In some cases, the radiographic abnormality is stable and only longitudinal observation is required. This observation must be regular and careful, because progressive deformity will require treatment. If angular deformity is present or progressive, treatment options include hemiepiphysiodesis or physeal “tethering” with staples, screws, or tension plates24,42,54,58,108,109,116,144,151,160 and corrective osteotomy, with or without completion of the epiphysiodesis. In the absence of frank arrest formation, hemiepiphysiodesis or “tethering” the affected physis with staples, screws, or tension plates on the convex side may result in gradual correction of the deformity. If correction occurs, options include completion of the epiphysiodesis (with contralateral epiphysiodesis if necessary to prevent the development of significant leg length deformity) and removal of the tethering device with careful longitudinal observation for recurrence or overcorrection of deformity. Although there have been numerous publications regarding the various techniques and implants for physeal tethering, there is to date no solid evidence to support one technique. One pitfall to avoid is that a “tethering” technique (staples, plate, screw) opposite a known partial physeal arrest is unlikely to lead to correction of angular deformity, and is likely to lead to a complete growth arrest. 

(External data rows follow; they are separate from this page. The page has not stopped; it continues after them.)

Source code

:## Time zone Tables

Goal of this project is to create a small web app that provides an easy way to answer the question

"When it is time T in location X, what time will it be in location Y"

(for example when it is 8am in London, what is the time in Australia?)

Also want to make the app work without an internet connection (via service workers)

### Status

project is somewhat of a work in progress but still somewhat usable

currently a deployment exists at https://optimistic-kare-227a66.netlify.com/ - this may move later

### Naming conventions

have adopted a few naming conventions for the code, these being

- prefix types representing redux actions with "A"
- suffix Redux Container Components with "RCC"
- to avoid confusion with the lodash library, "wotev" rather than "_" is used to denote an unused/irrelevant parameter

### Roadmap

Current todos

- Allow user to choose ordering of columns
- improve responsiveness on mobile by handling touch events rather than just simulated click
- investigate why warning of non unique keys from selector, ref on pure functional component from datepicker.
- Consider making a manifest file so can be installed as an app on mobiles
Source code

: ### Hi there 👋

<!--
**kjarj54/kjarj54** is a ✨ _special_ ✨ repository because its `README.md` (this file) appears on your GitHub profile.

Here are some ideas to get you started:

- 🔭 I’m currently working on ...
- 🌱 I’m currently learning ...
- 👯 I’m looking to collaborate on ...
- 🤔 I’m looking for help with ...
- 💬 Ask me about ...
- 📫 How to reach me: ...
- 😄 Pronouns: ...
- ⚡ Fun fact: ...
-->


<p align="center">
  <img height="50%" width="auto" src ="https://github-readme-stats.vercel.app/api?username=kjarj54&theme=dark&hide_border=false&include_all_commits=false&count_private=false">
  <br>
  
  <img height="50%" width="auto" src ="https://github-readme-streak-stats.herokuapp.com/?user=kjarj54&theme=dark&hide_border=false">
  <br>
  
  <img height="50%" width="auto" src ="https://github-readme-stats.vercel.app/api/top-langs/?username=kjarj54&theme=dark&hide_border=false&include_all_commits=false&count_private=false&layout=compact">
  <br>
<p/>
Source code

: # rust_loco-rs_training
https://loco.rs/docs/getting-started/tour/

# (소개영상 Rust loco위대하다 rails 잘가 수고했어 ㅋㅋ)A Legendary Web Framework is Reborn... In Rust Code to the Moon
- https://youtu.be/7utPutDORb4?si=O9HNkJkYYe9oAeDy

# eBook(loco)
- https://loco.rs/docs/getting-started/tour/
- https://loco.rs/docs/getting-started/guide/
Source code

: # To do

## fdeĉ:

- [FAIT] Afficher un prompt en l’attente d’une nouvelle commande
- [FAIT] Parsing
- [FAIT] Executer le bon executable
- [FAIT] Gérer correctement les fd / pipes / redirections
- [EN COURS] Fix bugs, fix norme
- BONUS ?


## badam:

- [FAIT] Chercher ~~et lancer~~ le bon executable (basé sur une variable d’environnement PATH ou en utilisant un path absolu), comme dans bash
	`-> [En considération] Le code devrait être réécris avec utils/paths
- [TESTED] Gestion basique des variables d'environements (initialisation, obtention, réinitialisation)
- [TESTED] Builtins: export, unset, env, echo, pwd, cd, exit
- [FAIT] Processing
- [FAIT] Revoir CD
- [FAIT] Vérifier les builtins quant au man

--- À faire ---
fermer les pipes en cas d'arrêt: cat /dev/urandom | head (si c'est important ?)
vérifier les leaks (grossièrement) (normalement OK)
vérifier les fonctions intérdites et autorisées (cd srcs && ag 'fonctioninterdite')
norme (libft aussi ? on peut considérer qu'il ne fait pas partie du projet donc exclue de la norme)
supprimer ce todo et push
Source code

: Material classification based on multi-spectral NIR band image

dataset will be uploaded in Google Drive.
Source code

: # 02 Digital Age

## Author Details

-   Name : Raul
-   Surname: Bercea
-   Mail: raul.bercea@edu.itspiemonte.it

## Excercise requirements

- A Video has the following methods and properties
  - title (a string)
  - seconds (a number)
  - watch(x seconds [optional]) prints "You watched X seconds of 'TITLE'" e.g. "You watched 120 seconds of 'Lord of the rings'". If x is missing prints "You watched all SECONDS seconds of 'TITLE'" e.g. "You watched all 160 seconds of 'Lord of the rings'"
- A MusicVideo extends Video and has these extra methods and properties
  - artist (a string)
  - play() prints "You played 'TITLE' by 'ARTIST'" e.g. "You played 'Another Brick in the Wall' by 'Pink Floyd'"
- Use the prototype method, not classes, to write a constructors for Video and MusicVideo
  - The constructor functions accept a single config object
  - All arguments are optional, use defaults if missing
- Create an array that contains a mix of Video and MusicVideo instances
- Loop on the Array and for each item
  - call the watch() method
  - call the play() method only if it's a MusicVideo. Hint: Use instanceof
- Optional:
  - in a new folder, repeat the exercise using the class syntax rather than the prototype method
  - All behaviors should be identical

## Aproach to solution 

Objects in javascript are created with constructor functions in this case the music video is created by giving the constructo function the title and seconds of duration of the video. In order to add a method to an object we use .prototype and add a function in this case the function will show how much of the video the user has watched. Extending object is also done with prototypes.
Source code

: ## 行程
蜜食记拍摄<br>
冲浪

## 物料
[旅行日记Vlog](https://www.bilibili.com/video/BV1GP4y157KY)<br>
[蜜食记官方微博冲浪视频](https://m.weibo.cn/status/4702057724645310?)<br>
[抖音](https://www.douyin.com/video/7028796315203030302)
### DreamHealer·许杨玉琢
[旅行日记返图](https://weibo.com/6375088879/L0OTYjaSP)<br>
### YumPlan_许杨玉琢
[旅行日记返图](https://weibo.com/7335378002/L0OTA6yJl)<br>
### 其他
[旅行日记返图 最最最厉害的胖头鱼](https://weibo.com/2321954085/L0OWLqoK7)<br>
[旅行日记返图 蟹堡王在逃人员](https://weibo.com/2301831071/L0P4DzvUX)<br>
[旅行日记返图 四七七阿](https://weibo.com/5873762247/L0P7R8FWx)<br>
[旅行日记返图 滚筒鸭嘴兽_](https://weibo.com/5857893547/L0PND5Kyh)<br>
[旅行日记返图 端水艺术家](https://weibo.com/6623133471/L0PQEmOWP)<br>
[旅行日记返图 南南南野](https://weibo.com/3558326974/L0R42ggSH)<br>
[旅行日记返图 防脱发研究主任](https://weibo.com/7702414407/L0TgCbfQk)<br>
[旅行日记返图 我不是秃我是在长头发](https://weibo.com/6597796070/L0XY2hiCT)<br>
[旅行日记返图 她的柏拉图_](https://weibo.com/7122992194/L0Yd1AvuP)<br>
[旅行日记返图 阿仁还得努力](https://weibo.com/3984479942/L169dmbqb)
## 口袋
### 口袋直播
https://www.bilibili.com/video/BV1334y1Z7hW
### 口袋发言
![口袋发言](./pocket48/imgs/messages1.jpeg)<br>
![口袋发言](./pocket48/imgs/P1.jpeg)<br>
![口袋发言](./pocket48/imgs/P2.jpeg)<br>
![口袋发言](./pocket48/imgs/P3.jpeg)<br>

Corrective osteotomy is the other option for the management of growth disturbance with established angular deformity. Angular deformity correction in the early stages of infantile and adolescent Blount disease is known to result in resolution of the physeal growth disturbance in some patients, both on radiographs and clinically. We are unaware of confirmation of similar outcome when the etiology of growth disturbance is infection or trauma, although it may occur. Thus, the treating surgeon must decide whether to perform epiphysiodesis of the affected physis (with contralateral epiphysiodesis, if appropriate) to prevent recurrence or to ensure careful longitudinal observation of the growth performance of the affected physis until skeletal maturity. 

Summary

Physeal fractures are one of the unique aspects of pediatric orthopedics. These injuries are common and usually have a favorable outcome without long-term sequelae. Physeal fractures must be treated gently and expertly to maximize restoration of normal limb function and longitudinal growth. Depending on the severity and nature of physeal injury, longitudinal follow-up to identify the development of physeal growth disturbance is important.